What is needed | Exactly how many lines in this material contain the string "only"? Reply with the number alone.

Records |

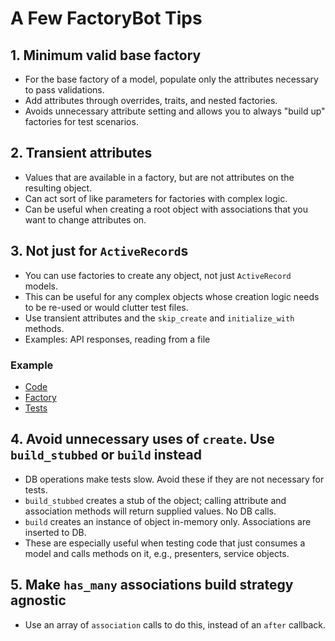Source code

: # A Few FactoryBot Tips

## 1. Minimum valid base factory

- For the base factory of a model, populate only the attributes necessary to pass validations.
- Add attributes through overrides, traits, and nested factories.
- Avoids unnecessary attribute setting and allows you to always "build up" factories for test scenarios.

## 2. Transient attributes

- Values that are available in a factory, but are not attributes on the resulting object.
- Can act sort of like parameters for factories with complex logic.
- Can be useful when creating a root object with associations that you want to change attributes on.

## 3. Not just for `ActiveRecord`s

- You can use factories to create any object, not just `ActiveRecord` models.
- This can be useful for any complex objects whose creation logic needs to be re-used or would clutter test files.
- Use transient attributes and the `skip_create` and `initialize_with` methods.
- Examples: API responses, reading from a file

### Example

- [Code](app/services/fetch_book_description.rb)
- [Factory](spec/factories/books_api_response_bodies.rb)
- [Tests](spec/services/fetch_book_description_spec.rb)

## 4. Avoid unnecessary uses of `create`.  Use `build_stubbed` or `build` instead

- DB operations make tests slow.  Avoid these if they are not necessary for tests.
- `build_stubbed` creates a stub of the object; calling attribute and association methods will return supplied values.  No DB calls.
- `build` creates an instance of object in-memory only.  Associations are inserted to DB.
- These are especially useful when testing code that just consumes a model and calls methods on it, e.g., presenters, service objects.

## 5. Make `has_many` associations build strategy agnostic

- Use an array of `association` calls to do this, instead of an `after` callback.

Answer space | 2